Economists and investors continue to scrutinize consumer spending data for signals about the strength of the U.S. economy. Early signs in 2024 are that consumers may be modestly pulling back on spending, but not to the point of hobbling economic growth. Solid consumer spending was key to surprisingly strong economic growth in 2023.
Concerns emerged in early 2024 based on a primary measure of consumer activity, namely retail spending. While retail sales grew by 0.6% in February (compared to January), the previous month’s data was revised downward, showing a spending decline of 1.1%.1 Even February’s gain in retail activity could be attributed, in part, to the higher prices paid for gasoline. However, in recent months, other data related to consumer activity has been more encouraging.
For example, consumer sentiment is holding at higher levels today than was the case for much of 2023. The University of Michigan’s Consumer Sentiment Index stands 30% higher in March 2024 than at its 2023 low point.2 While improved, consumer confidence in recent months have stabilized.
In 2023’s fourth quarter, personal consumption expenditures represented nearly 68% of the nation’s GDP.3 Much of that spending requires financing, some for bigger ticket items like homes, automobiles and higher education and some in the form of credit card debt for day-to-day purchases.
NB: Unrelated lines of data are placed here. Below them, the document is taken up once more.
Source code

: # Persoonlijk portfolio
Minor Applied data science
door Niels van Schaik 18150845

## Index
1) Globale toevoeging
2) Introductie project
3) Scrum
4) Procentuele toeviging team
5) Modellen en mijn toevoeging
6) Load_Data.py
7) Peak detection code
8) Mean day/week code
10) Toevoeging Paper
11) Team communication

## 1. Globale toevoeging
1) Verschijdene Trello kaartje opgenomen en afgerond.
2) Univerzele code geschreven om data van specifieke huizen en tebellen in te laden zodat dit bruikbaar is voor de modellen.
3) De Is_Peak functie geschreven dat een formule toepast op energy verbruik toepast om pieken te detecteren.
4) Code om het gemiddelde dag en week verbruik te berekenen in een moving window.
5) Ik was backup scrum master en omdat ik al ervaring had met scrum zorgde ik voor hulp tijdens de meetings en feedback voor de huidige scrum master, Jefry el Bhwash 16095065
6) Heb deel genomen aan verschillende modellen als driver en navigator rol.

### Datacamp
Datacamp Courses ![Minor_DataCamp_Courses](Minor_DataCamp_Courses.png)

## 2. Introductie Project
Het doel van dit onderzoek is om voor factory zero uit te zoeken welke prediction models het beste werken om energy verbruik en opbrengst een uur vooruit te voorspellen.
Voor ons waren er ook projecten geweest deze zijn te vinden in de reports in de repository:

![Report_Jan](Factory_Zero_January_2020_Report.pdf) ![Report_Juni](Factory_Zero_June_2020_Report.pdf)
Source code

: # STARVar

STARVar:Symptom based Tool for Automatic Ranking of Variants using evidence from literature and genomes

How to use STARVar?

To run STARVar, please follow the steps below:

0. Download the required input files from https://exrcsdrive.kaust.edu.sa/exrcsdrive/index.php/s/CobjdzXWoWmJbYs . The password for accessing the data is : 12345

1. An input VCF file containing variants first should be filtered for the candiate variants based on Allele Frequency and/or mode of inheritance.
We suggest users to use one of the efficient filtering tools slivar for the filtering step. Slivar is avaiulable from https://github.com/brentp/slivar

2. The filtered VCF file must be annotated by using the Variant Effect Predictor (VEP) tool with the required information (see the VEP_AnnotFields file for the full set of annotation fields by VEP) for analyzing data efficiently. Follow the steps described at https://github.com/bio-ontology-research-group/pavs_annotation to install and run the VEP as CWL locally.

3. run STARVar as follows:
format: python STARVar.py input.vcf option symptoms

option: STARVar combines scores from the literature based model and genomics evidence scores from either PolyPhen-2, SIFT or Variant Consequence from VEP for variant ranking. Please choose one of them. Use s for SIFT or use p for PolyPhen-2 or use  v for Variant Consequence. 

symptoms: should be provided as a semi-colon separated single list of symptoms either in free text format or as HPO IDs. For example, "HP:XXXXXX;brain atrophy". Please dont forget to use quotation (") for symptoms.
Consumers’ prominent role influencing the direction of the economy is one reason why investors pay close attention to the state of consumer debt. In the fourth quarter of 2023, total household debt in the U.S. reached a record high $17.5 trillion. This represents a 3.6% increase over the amount of debt held one year prior.4 Yet that is a slower pace of year-over-year total household debt growth than in the two previous years. “Debt level growth in recent months appears to be in line with wage growth, so at this point, it doesn’t seem to be raising a red flag,” says Rob Haworth, senior investment strategy director at U.S. Bank Wealth Management.